[geo] Re: Surprise: Revenge of Gaia's specific predictions have thus far actually been too conservative, not "alarmist"

2012-09-21 Thread David Lewis
Lovelock was interviewed 
for 
The Guardian and provided this description of Garth Paltridge, one of the 
two people who most influenced him as he changed his mind about climate 
science:

"There is one sceptic that everyone should read and that is Garth 
Paltridge. He's written a book called *The Climate Caper*. It is a 
devastating, critical book. It is so good.
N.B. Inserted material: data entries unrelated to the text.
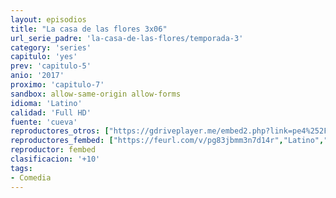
 ```yaml
---
layout: episodios
title: "La casa de las flores 3x06"
url_serie_padre: 'la-casa-de-las-flores/temporada-3'
category: 'series'
capitulo: 'yes'
prev: 'capitulo-5'
anio: '2017'
proximo: 'capitulo-7'
sandbox: allow-same-origin allow-forms
idioma: 'Latino'
calidad: 'Full HD'
fuente: 'cueva'
reproductores_otros: ["https://gdriveplayer.me/embed2.php?link=pe4%252FPe%252F58RPsA34PaAoPSw0%252BcB3BEJQO5f%252FZEXLljWqMo5xzlpXo8iYCKkDyOOTHOBWBguvd%252BXsXFT%252B2lVBjDiZN1u8FLO9m0AC3nuhiV%252Bk4DdWmq4DRY2paBNA3UzJWJrm%252Bc%252BgQYeTmw97uqBw%252B6OPZLjJCPaoe10%252BRrcX0v%252FBWOEha8yuaXpWeA46Kui5qgTa%252B8FZBMGUmaGwNqoLEsl","Latino","https://supervideo.tv/e/99t3xxtr1uwk","Latino","https://mstream.website/2g2l3t1ljil2","Latino","https://gounlimited.to/embed-tc0u1ui61vmn.html","Latino","https://mstream.website/rfl0ejz200sk","Latino"]
reproductores_fembed: ["https://feurl.com/v/pg83jbmm3n7d14r","Latino","https://feurl.com/v/78081agg20k5mr2","Latino"]
reproductor: fembed
clasificacion: '+10'
tags:
- Comedia
---
```












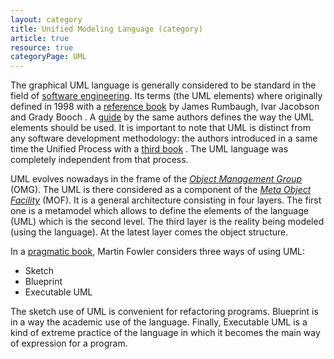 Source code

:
 ```yaml
---
layout: category
title: Unified Modeling Language (category)
article: true
resource: true
categoryPage: UML
---
```

<div>
<p>
The graphical UML language is generally considered to be standard in the field 
of <a href="../software/engineering">software engineering</a>. Its terms (the UML elements) where  originally 
<span itemscope itemtype="http://schema.org/Book">
defined in 
  <span itemprop="datePublished">1998</span>
 with a 
<a itemprop="sameAs" href="http://www.worldcat.org/oclc/245749828">reference book</a> by 
<link itemprop="bookFormat" href="http://schema.org/Hardcover"/>
<meta itemprop="name" content="The Unified Modeling Language Reference Manual"/>
<span itemprop="author">James Rumbaugh</span>,
<span itemprop="author">Ivar Jacobson</span> and
<span itemprop="author">Grady Booch</span>
<meta itemprop="bookEdition" content="1st print"/>
</span>. 
A 
<span itemscope itemtype="http://schema.org/Book"> 
<a itemprop="sameAs" href="http://www.worldcat.org/oclc/439579495"/>guide</a>
<meta itemprop="datePublished" content="1998"/>
by the same authors 
<link itemprop="bookFormat" href="http://schema.org/Hardcover"/>
<meta itemprop="name" content="The Unified Modeling Language User Guide"/>
<meta itemprop="author" content="Grady Booch"/>
<meta itemprop="author" content="James Rumbaugh"/>
<meta itemprop="author" content="Ivar Jacobson"/>
<meta itemprop="bookEdition" content="1st print"/>
</span>
defines the way the UML elements should be used. It is important to note that UML is distinct from any software development methodology: the authors introduced in a same time the Unified Process with a 
<span itemscope itemtype="http://schema.org/Book"> 
<a itemprop="sameAs" href="http://www.worldcat.org/oclc/613267531">third book</a>
<meta itemprop="datePublished" content="1998"/> 
<link itemprop="bookFormat" href="http://schema.org/Hardcover"/>
<meta itemprop="name" content="The Unified Software Development Process"/>
<meta itemprop="author" content="Ivar Jacobson"/>
<meta itemprop="author" content="Grady Booch"/>
<meta itemprop="author" content="James Rumbaugh"/>
<meta itemprop="bookEdition" content="1st print"/>
</span>. The UML language was completely independent from that process.
</p>
<p>
UML evolves nowadays in the frame of the <a href="http://omg.org/"><em>Object Management Group</em></a> (OMG). The UML is there considered as a component of the <a href="http://omg.org/mof/"><em>Meta Object Facility</em></a> (MOF). It is a general architecture consisting in four layers. The first one is a metamodel which allows to define the elements of the language (UML) which is the second level. The third layer is the reality being modeled (using the language). At the latest layer comes the object structure.
</p>
<p>
In a 
<span itemscope itemtype="http://schema.org/Book"> 
<a itemprop="sameAs" href="http://www.worldcat.org/oclc/892608752">
pragmatic book</a>, 
<meta itemprop="datePublished" content="2013"/> 
<link itemprop="bookFormat" href="http://schema.org/Paperback"/>
<meta itemprop="name" content="UML distilled : a brief guide to the standard object modeling language"/>
<span itemprop="author">Martin Fowler</span>
<meta itemprop="bookEdition" content="3rd ed., 19. printing"/>
</span>
considers three ways of using UML:
</p>
<ul>
<li>Sketch</li>
<li>Blueprint</li>
<li>Executable UML</li>
</ul>
<p>
The sketch use of UML is convenient for refactoring programs. Blueprint is in a way the academic use of the language. Finally, Executable UML is a kind of extreme practice of the language in which it becomes the main way of expression for a program.
</p>
</div> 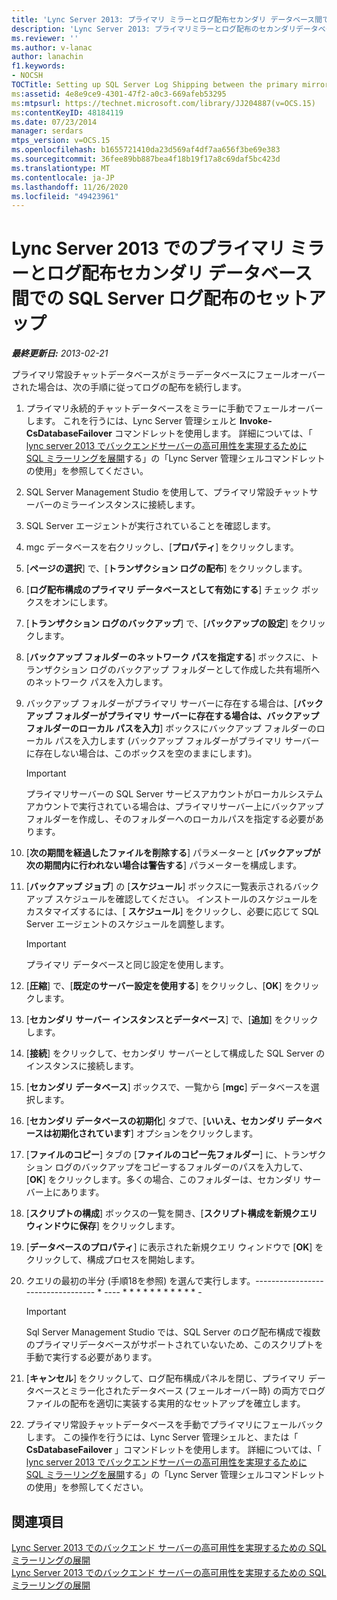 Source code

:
 ```yaml
---
title: 'Lync Server 2013: プライマリ ミラーとログ配布セカンダリ データベース間での SQL Server ログ配布のセットアップ'
description: 'Lync Server 2013: プライマリミラーとログ配布のセカンダリデータベースとの間で SQL Server のログの配布をセットアップします。'
ms.reviewer: ''
ms.author: v-lanac
author: lanachin
f1.keywords:
- NOCSH
TOCTitle: Setting up SQL Server Log Shipping between the primary mirror and the Log Shipping secondary database
ms:assetid: 4e8e9ce9-4301-47f2-a0c3-669afeb53295
ms:mtpsurl: https://technet.microsoft.com/library/JJ204887(v=OCS.15)
ms:contentKeyID: 48184119
ms.date: 07/23/2014
manager: serdars
mtps_version: v=OCS.15
ms.openlocfilehash: b1655721410da23d569af4df7aa656f3be69e383
ms.sourcegitcommit: 36fee89bb887bea4f18b19f17a8c69daf5bc423d
ms.translationtype: MT
ms.contentlocale: ja-JP
ms.lasthandoff: 11/26/2020
ms.locfileid: "49423961"
---
```

# <a name="setting-up-sql-server-log-shipping-between-the-primary-mirror-and-the-log-shipping-secondary-database-in-lync-server-2013"></a>Lync Server 2013 でのプライマリ ミラーとログ配布セカンダリ データベース間での SQL Server ログ配布のセットアップ

<div data-xmlns="http://www.w3.org/1999/xhtml">

<div class="topic" data-xmlns="http://www.w3.org/1999/xhtml" data-msxsl="urn:schemas-microsoft-com:xslt" data-cs="https://msdn.microsoft.com/">

<div data-asp="https://msdn2.microsoft.com/asp">



</div>

<div id="mainSection">

<div id="mainBody">

<span> </span>

_**最終更新日:** 2013-02-21_

プライマリ常設チャットデータベースがミラーデータベースにフェールオーバーされた場合は、次の手順に従ってログの配布を続行します。

1.  プライマリ永続的チャットデータベースをミラーに手動でフェールオーバーします。 これを行うには、Lync Server 管理シェルと **Invoke-CsDatabaseFailover** コマンドレットを使用します。 詳細については、「 [lync server 2013 でバックエンドサーバーの高可用性を実現するために SQL ミラーリングを展開](lync-server-2013-deploying-sql-mirroring-for-back-end-server-high-availability.md)する」の「Lync Server 管理シェルコマンドレットの使用」を参照してください。

2.  SQL Server Management Studio を使用して、プライマリ常設チャットサーバーのミラーインスタンスに接続します。

3.  SQL Server エージェントが実行されていることを確認します。

4.  mgc データベースを右クリックし、[**プロパティ**] をクリックします。

5.  [**ページの選択**] で、[**トランザクション ログの配布**] をクリックします。

6.  [**ログ配布構成のプライマリ データベースとして有効にする**] チェック ボックスをオンにします。

7.  [**トランザクション ログのバックアップ**] で、[**バックアップの設定**] をクリックします。

8.  [**バックアップ フォルダーのネットワーク パスを指定する**] ボックスに、トランザクション ログのバックアップ フォルダーとして作成した共有場所へのネットワーク パスを入力します。

9.  バックアップ フォルダーがプライマリ サーバーに存在する場合は、[**バックアップ フォルダーがプライマリ サーバーに存在する場合は、バックアップ フォルダーのローカル パスを入力**] ボックスにバックアップ フォルダーのローカル パスを入力します (バックアップ フォルダーがプライマリ サーバーに存在しない場合は、このボックスを空のままにします)。
    
    <div>
    

    > [!IMPORTANT]  
    > プライマリサーバーの SQL Server サービスアカウントがローカルシステムアカウントで実行されている場合は、プライマリサーバー上にバックアップフォルダーを作成し、そのフォルダーへのローカルパスを指定する必要があります。

    
    </div>

10. [**次の期間を経過したファイルを削除する**] パラメーターと [**バックアップが次の期間内に行われない場合は警告する**] パラメーターを構成します。

11. [**バックアップ ジョブ**] の [**スケジュール**] ボックスに一覧表示されるバックアップ スケジュールを確認してください。 インストールのスケジュールをカスタマイズするには、[ **スケジュール**] をクリックし、必要に応じて SQL Server エージェントのスケジュールを調整します。
    
    <div>
    

    > [!IMPORTANT]  
    > プライマリ データベースと同じ設定を使用します。

    
    </div>

12. [**圧縮**] で、[**既定のサーバー設定を使用する**] をクリックし、[**OK**] をクリックします。

13. [**セカンダリ サーバー インスタンスとデータベース**] で、[**追加**] をクリックします。

14. [**接続**] をクリックして、セカンダリ サーバーとして構成した SQL Server のインスタンスに接続します。

15. [**セカンダリ データベース**] ボックスで、一覧から [**mgc**] データベースを選択します。

16. [**セカンダリ データベースの初期化**] タブで、[**いいえ、セカンダリ データベースは初期化されています**] オプションをクリックします。

17. [**ファイルのコピー**] タブの [**ファイルのコピー先フォルダー**] に、トランザクション ログのバックアップをコピーするフォルダーのパスを入力して、[**OK**] をクリックします。多くの場合、このフォルダーは、セカンダリ サーバー上にあります。

18. [**スクリプトの構成**] ボックスの一覧を開き、[**スクリプト構成を新規クエリ ウィンドウに保存**] をクリックします。

19. [**データベースのプロパティ**] に表示された新規クエリ ウィンドウで [**OK**] をクリックして、構成プロセスを開始します。

20. クエリの最初の半分 (手順18を参照) を選んで実行します。---------------------------------- \* ---- \* \* \* \* \* \* \* \* \* \* \* -
    
    <div>
    

    > [!IMPORTANT]  
    > Sql Server Management Studio では、SQL Server のログ配布構成で複数のプライマリデータベースがサポートされていないため、このスクリプトを手動で実行する必要があります。

    
    </div>

21. [**キャンセル**] をクリックして、ログ配布構成パネルを閉じ、プライマリ データベースとミラー化されたデータベース (フェールオーバー時) の両方でログ ファイルの配布を適切に実装する実用的なセットアップを確立します。 

22. プライマリ常設チャットデータベースを手動でプライマリにフェールバックします。 この操作を行うには、Lync Server 管理シェルと、または「 **CsDatabaseFailover** 」コマンドレットを使用します。 詳細については、「 [lync server 2013 でバックエンドサーバーの高可用性を実現するために SQL ミラーリングを展開](lync-server-2013-deploying-sql-mirroring-for-back-end-server-high-availability.md)する」の「Lync Server 管理シェルコマンドレットの使用」を参照してください。

<div>

## <a name="see-also"></a>関連項目


[Lync Server 2013 でのバックエンド サーバーの高可用性を実現するための SQL ミラーリングの展開](lync-server-2013-deploying-sql-mirroring-for-back-end-server-high-availability.md)  
[Lync Server 2013 でのバックエンド サーバーの高可用性を実現するための SQL ミラーリングの展開](lync-server-2013-deploying-sql-mirroring-for-back-end-server-high-availability.md)  
  

</div>

</div>

<span> </span>

</div>

</div>

</div>

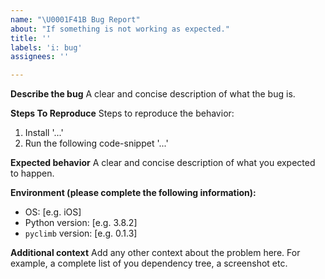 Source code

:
 ```yaml
---
name: "\U0001F41B Bug Report"
about: "If something is not working as expected."
title: ''
labels: 'i: bug'
assignees: ''

---
```

**Describe the bug**
A clear and concise description of what the bug is.

**Steps To Reproduce**
Steps to reproduce the behavior:
1. Install '...'
2. Run the following code-snippet '...'

**Expected behavior**
A clear and concise description of what you expected to happen.

**Environment (please complete the following information):**
 - OS: [e.g. iOS]
 - Python version: [e.g. 3.8.2]
 - `pyclimb` version: [e.g. 0.1.3]

**Additional context**
Add any other context about the problem here. For example, a complete list of you dependency tree, a screenshot etc.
This impresses me a lot."   
(full interview transcript 
here
)

For those who haven't acquainted themselves with the views of Garth 
Paltridge, it happens that the Foreword, Paltridge's Introduction, Overview 
and a few pages from Chapter 2, i.e. a total of 25 pages from *The Climate 
Caper, *are online hosted by Google Books 
here.
 
Caution: *Lord Monckton himself* wrote the Foreword.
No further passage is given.